Итак, кристевский дискурс материнской проблематики всегда опосредован тем ребенком, вечным ребенком, которым является художник. Художники Кристевой, фактически, обладают некими общими характеристиками, которые делают их странно подобными друг другу. Все они одержимы великой материнской страстью и многие из них принимают имя своей матери (или бабушки, в случае Селина) или эзотерически играют с ним. Для них, так или иначе, но означивающая практика есть счастливо свершившийся инцест — практика, открывающаяся превышением значения, как в прозрачности живописи Беллини или звездном смехе Рая Данте, — но которая может также раскрываться в ужасе рушащихся границ (снова Селин) и таким образом приводить к творчеству, свершающемуся как непрерывное бегство.

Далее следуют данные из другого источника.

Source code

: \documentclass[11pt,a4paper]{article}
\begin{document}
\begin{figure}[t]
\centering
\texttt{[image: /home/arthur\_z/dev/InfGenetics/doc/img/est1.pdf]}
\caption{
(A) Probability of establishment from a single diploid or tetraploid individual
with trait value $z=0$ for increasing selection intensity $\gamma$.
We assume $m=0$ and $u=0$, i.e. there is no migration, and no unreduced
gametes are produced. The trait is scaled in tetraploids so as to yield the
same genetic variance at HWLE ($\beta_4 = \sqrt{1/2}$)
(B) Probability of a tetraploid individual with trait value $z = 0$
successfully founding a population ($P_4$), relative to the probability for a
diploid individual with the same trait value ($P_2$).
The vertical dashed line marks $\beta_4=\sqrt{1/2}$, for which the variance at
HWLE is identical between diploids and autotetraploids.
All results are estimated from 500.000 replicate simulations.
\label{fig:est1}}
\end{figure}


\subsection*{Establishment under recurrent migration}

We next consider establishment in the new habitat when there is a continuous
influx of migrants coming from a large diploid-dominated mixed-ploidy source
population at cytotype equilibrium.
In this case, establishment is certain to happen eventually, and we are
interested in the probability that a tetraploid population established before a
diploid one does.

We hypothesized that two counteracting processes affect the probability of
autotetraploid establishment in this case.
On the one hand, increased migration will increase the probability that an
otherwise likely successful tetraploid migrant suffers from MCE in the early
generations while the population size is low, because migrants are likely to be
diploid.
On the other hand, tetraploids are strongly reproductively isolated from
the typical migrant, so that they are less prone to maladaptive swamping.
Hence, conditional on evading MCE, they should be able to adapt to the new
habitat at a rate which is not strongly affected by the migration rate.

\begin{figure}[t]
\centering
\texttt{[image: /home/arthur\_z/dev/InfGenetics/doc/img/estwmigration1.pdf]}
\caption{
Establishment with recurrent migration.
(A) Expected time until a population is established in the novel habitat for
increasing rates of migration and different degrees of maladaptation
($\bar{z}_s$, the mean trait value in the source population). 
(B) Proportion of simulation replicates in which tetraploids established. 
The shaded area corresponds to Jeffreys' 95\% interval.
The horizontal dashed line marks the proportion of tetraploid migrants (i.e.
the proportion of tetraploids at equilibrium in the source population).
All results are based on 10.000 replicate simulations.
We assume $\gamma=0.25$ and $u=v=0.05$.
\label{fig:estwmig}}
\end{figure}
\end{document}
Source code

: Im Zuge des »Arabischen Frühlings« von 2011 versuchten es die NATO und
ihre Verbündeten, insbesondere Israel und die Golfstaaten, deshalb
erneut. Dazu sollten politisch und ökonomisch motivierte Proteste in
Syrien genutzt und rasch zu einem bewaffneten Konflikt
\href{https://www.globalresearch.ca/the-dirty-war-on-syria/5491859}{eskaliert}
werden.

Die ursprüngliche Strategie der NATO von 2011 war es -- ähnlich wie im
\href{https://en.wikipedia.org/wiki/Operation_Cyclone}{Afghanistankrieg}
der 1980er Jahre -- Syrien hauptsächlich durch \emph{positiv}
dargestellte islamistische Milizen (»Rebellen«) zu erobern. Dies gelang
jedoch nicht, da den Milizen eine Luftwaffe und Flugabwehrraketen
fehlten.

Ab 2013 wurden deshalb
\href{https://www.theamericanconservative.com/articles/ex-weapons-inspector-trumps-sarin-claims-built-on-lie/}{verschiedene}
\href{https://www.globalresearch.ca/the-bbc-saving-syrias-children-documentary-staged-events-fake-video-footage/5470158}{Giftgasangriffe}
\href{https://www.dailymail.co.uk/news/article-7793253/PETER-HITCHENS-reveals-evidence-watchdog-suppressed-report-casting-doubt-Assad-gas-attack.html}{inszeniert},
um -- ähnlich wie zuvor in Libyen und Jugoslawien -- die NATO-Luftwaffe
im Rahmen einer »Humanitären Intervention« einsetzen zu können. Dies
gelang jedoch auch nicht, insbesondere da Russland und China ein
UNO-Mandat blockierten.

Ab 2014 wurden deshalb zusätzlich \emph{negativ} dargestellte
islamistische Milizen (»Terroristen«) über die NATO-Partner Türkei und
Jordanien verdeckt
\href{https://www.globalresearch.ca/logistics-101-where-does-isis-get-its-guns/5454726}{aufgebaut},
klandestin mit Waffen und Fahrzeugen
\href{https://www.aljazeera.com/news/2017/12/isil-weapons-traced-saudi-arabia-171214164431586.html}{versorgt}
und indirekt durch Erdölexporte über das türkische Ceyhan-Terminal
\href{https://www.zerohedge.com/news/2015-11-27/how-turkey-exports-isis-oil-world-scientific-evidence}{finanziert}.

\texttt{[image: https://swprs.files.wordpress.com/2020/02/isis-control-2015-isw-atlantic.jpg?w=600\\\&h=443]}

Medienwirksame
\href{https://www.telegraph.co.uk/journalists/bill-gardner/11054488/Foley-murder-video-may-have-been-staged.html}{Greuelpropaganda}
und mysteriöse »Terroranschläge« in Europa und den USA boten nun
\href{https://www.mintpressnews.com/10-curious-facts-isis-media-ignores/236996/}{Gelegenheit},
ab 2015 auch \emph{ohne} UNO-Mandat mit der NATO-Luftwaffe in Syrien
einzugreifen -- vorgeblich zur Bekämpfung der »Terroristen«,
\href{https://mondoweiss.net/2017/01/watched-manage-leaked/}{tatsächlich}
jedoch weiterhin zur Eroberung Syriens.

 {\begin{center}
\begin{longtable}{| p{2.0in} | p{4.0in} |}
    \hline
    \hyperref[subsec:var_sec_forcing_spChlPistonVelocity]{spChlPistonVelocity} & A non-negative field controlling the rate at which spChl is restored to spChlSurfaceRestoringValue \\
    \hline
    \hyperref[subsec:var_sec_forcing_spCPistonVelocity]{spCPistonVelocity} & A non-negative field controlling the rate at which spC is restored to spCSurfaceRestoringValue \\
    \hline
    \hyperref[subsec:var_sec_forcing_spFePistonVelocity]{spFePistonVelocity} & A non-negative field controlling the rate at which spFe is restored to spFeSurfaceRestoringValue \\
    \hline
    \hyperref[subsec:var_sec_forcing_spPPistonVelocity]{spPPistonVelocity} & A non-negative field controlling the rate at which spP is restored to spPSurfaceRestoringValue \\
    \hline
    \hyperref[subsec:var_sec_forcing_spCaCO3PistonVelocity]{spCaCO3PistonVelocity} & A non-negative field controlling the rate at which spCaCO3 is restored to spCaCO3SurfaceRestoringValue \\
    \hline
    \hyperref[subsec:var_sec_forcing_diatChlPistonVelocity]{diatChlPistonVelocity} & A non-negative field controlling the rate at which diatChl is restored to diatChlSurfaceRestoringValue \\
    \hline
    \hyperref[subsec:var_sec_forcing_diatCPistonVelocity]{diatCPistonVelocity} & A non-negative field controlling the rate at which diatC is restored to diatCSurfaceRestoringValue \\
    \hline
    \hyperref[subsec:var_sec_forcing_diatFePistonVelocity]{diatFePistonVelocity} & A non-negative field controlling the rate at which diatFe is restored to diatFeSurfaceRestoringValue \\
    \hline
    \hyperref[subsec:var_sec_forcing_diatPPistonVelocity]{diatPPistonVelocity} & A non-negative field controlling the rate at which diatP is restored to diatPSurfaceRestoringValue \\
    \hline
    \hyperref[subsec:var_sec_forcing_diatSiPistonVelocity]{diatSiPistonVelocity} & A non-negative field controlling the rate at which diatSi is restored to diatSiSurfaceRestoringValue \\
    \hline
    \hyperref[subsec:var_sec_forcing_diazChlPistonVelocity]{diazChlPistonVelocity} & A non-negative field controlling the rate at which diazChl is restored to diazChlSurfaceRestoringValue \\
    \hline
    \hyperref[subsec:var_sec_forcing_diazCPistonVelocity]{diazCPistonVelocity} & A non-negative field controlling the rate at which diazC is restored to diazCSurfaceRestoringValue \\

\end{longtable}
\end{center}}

Так художественная практика, изучаемая Кристевой, приравнивается к «апроприации — таинственной или насильственной, фетишистской или психотической — этой обратной стороны, поддержки и источника могущества, то есть материнской мощи и наслаждения» [17] . Значит, художники Кристевой стремятся узурпировать женскую роль и находят своего двойника в фигуре сестры, воспроизводящей их собственный опыт того, что находится вне символического, и их проблематичный призыв к тому, что находится вне значения.
17
La R'evolution du langage po'etique: l'avant-garde a la fin du XIXe si`ecle, Lautr'eamont et Mallarm'e. Paris: Seuil, 1974. P.483.